Preprocedural administration of an oral colchicine load does not reduce the risk of myocardial injury or 30-day major adverse cardiovascular events (MACE) in patients undergoing percutaneous coronary intervention (PCI), according to findings from the COLCHICINE-PCI (Effects of acute colchicine administration prior to percutaneous coronary intervention) clinical trial. However, the study concluded that colchicine could prevent vascular inflammation during an acute injury.
Binita Shah (VA New York Harbor Healthcare System and NYU School of Medicine; New York; USA) presented the findings of the trial on behalf of the COLCHICINE-PCI study team at the American Heart Association Scientific Sessions (AHA 2019; 16–18 November, Philadelphia, USA). The investigator-initiated, randomised, double-blinded, placebo-controlled, single-centre trial is the first to evaluate the effects of acute preprocedural administration of colchicine on markers of myocardial injury and inflammation in patients undergoing PCI.
The trial sought to identify the potential for colchicine—an anti-inflammatory drug which is primarily used in the treatment of gout—to reduce damage caused by opening up a blockage in the arteries of the heart, as well as the potential to reduce the risk of major adverse events following PCI. Properties of colchicine include inhibiting chemotaxis and activity in response to vascular injury, inhibiting inflammasome signalling and reducing neutrophil-platelet interaction and aggregation. Shah and colleagues hypothesised that an acute, pre-procedural oral administration of 1.8 mg of colchicine, administered one to two hours prior to procedure, would reduce biomarker evidence of PCI-related inflammation and myocardial injury when compared with placebo.
A total of 1,453 patients with suspected ischaemic heart disease or acute coronary syndromes referred for clinically-indicated coronary angiography with possible PCI, were eligible for inclusion in the study. After exclusion criteria were applied, 714 patients were enrolled, with 366 randomised to the colchicine group and 348 to the placebo group. Of those in the colchicine group, 206 underwent PCI, alongside 194 in the placebo group.
The primary outcome assessed through the trial was PCI-related myocardial injury, based on levels of troponin, with key secondary outcomes including mortality, non-fatal myocardial infarction or target vessel revascularization at 30 days. The study group found a 57.3% rate of PCI-related myocardial injury in the colchicine group (118), compared to 64.2% in the placebo group (122) (p=0.19). In terms of secondary outcomes, the study group noted an 11.7% (24) rate of 30-day major adverse cardiovascular events in the colchicine group, and 12.9% (25) in the placebo group (p=0.82).

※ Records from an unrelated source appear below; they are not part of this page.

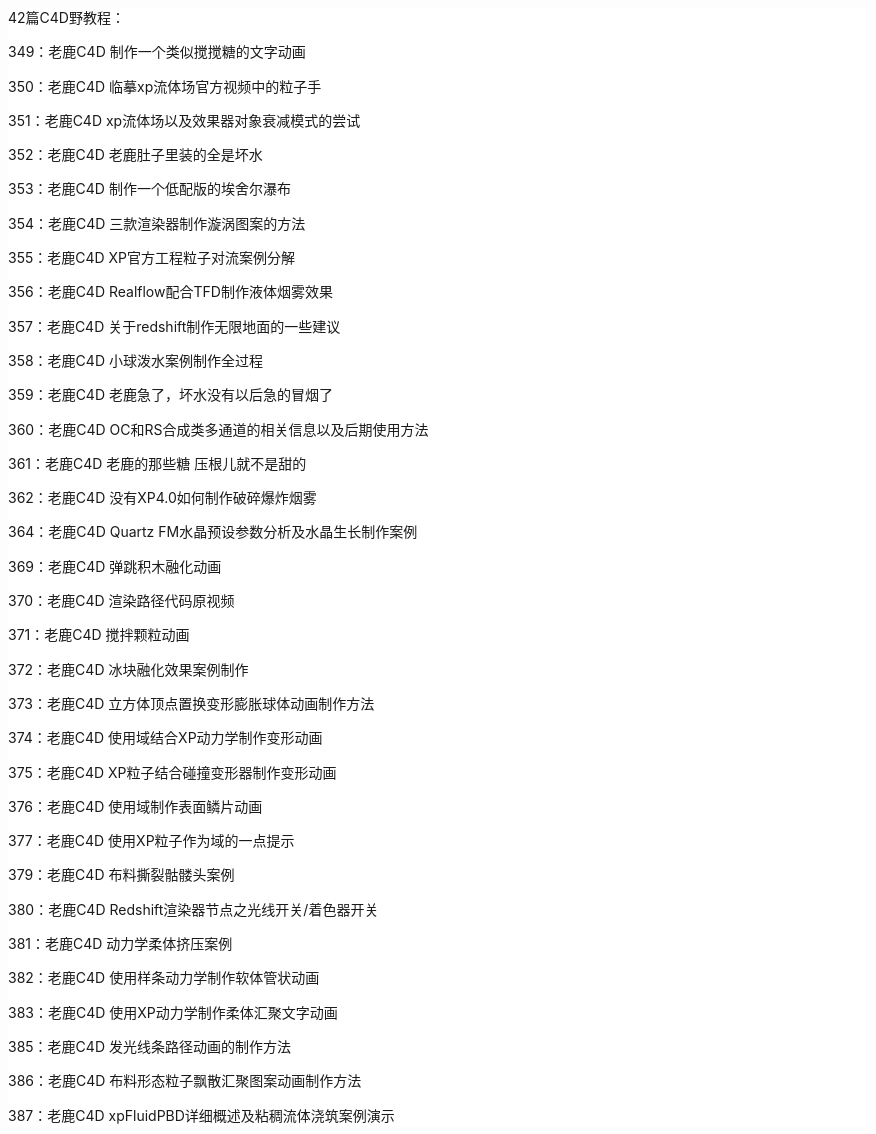 42篇C4D野教程：

349：老鹿C4D 制作一个类似搅搅糖的文字动画

350：老鹿C4D 临摹xp流体场官方视频中的粒子手

351：老鹿C4D xp流体场以及效果器对象衰减模式的尝试

352：老鹿C4D 老鹿肚子里装的全是坏水

353：老鹿C4D 制作一个低配版的埃舍尔瀑布

354：老鹿C4D 三款渲染器制作漩涡图案的方法

355：老鹿C4D XP官方工程粒子对流案例分解

356：老鹿C4D Realflow配合TFD制作液体烟雾效果

357：老鹿C4D 关于redshift制作无限地面的一些建议

358：老鹿C4D 小球泼水案例制作全过程

359：老鹿C4D 老鹿急了，坏水没有以后急的冒烟了

360：老鹿C4D OC和RS合成类多通道的相关信息以及后期使用方法

361：老鹿C4D 老鹿的那些糖 压根儿就不是甜的

362：老鹿C4D 没有XP4.0如何制作破碎爆炸烟雾

364：老鹿C4D Quartz FM水晶预设参数分析及水晶生长制作案例

369：老鹿C4D 弹跳积木融化动画

370：老鹿C4D 渲染路径代码原视频

371：老鹿C4D 搅拌颗粒动画

372：老鹿C4D 冰块融化效果案例制作

373：老鹿C4D 立方体顶点置换变形膨胀球体动画制作方法

374：老鹿C4D 使用域结合XP动力学制作变形动画

375：老鹿C4D XP粒子结合碰撞变形器制作变形动画

376：老鹿C4D 使用域制作表面鳞片动画

377：老鹿C4D 使用XP粒子作为域的一点提示

379：老鹿C4D 布料撕裂骷髅头案例

380：老鹿C4D Redshift渲染器节点之光线开关/着色器开关

381：老鹿C4D 动力学柔体挤压案例

382：老鹿C4D 使用样条动力学制作软体管状动画

383：老鹿C4D 使用XP动力学制作柔体汇聚文字动画

385：老鹿C4D 发光线条路径动画的制作方法

386：老鹿C4D 布料形态粒子飘散汇聚图案动画制作方法

387：老鹿C4D xpFluidPBD详细概述及粘稠流体浇筑案例演示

COLCHICINE-PCI also assessed inflammatory biomarkers, looking at the difference in the change in plasma IL-6 and hsCRP concentrations from baseline to one hour, 6 hours, and 24 hours post-PCI. Shah and colleagues found that while the acute, pre-procedural dose of colchicine did not reduce PCI-related myocardial injury or MACE at 30 days, a PCI-related increase in IL-6 and hsCRP concentration was significantly attenuated at 24 hours post-PCI. Consequently, an earlier start to pre-procedural colchicine regimen warrants further investigation. COLCHICINE-PCI is the first study to demonstrate that an oral load of colchicine prevents a rise of inflammatory biomarkers in acute injury, according to Shah and colleagues.
Shah acknowledged that the trial was limited by a majority male population, while observations were limited to the selected acute pre-procedural dosing regimen, and the short-term time points for biomarkers of myocardial injury and inflammation.
Subodh Verma (University of Toronto; Toronto; Canada), who provided the discussant review for COLCHICINE-PCI, described the trial as a ‘well conducted and executed study’ and commented that more studies are needed targeting patients with residual inflammatory risk.
Funding for the COLCHICINE-PCI study came from the VA Career Development Award and the American Heart Association Clinical Research Mentored grant.